━━━━━ SUPPLIED RECORDS ━━━━━

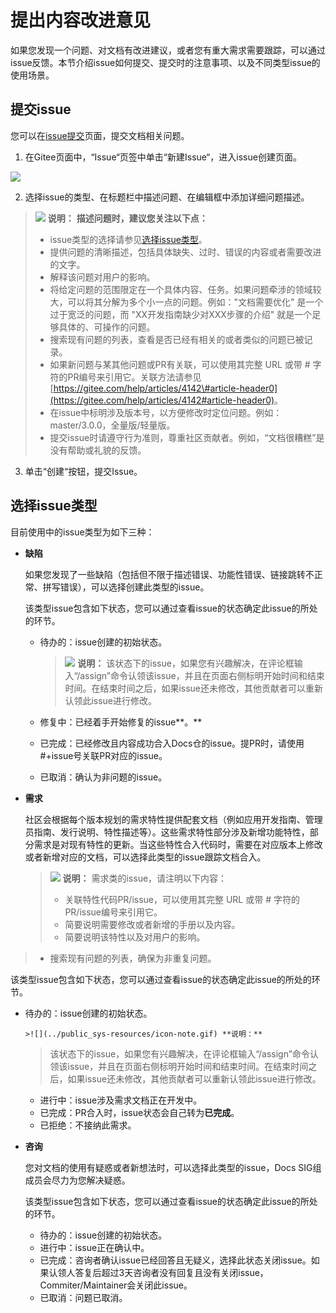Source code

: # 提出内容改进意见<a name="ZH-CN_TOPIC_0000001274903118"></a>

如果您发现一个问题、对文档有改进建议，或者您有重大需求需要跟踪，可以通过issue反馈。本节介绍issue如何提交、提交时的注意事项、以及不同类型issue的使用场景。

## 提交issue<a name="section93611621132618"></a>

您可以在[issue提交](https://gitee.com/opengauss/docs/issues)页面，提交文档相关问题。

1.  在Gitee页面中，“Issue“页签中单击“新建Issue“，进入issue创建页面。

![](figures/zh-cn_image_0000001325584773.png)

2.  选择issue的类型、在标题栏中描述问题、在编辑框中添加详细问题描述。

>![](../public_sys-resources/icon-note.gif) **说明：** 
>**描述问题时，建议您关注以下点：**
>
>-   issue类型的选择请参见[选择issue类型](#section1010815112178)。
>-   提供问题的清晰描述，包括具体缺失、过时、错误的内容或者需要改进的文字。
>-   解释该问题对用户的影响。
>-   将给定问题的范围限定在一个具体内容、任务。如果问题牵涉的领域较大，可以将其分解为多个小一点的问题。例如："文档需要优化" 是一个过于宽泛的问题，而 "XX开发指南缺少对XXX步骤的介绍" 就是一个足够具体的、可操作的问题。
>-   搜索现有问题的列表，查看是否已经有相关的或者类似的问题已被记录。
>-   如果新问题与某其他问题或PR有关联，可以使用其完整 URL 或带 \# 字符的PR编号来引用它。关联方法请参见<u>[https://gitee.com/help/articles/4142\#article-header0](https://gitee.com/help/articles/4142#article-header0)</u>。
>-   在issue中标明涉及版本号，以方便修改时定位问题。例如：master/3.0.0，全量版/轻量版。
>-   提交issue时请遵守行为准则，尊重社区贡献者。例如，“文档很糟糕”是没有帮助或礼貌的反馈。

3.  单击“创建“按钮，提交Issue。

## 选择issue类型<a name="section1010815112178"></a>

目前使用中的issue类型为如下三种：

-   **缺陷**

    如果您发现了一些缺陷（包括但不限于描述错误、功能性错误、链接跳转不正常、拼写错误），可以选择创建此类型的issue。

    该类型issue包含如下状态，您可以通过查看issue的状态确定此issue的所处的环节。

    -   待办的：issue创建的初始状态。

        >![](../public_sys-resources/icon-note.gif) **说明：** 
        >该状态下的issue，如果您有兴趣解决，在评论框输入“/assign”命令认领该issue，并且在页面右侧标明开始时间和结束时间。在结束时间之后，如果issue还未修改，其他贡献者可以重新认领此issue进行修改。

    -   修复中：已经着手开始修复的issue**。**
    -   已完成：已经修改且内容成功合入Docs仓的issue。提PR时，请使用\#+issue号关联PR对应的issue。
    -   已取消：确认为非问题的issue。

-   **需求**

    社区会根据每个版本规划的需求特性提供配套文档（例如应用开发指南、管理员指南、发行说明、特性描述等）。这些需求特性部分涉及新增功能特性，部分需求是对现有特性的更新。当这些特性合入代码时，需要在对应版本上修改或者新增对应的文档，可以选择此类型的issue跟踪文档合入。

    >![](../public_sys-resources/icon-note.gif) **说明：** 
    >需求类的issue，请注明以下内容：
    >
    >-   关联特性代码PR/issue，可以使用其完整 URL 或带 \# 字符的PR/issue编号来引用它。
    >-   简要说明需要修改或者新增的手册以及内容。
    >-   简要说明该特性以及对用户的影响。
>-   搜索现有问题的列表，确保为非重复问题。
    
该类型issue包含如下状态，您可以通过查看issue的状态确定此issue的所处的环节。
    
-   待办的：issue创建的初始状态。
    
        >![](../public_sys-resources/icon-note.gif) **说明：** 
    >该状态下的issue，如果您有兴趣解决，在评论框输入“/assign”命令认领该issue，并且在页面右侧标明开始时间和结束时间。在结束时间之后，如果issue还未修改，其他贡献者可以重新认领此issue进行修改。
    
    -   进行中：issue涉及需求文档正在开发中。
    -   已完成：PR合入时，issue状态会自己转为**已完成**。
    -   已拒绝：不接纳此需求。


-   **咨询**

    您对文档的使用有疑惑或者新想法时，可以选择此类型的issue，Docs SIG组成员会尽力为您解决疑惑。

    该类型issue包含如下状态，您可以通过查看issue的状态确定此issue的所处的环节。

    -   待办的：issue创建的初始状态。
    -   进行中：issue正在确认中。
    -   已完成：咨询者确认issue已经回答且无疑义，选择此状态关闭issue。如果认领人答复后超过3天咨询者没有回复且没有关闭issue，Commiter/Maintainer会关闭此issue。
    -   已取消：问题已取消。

━━━━━

- YOUR OBJECTIVE: Among the entries above, tally each line with the string "如果issue还未修改" and state that figure only.

- RESPONSE BELOW: 2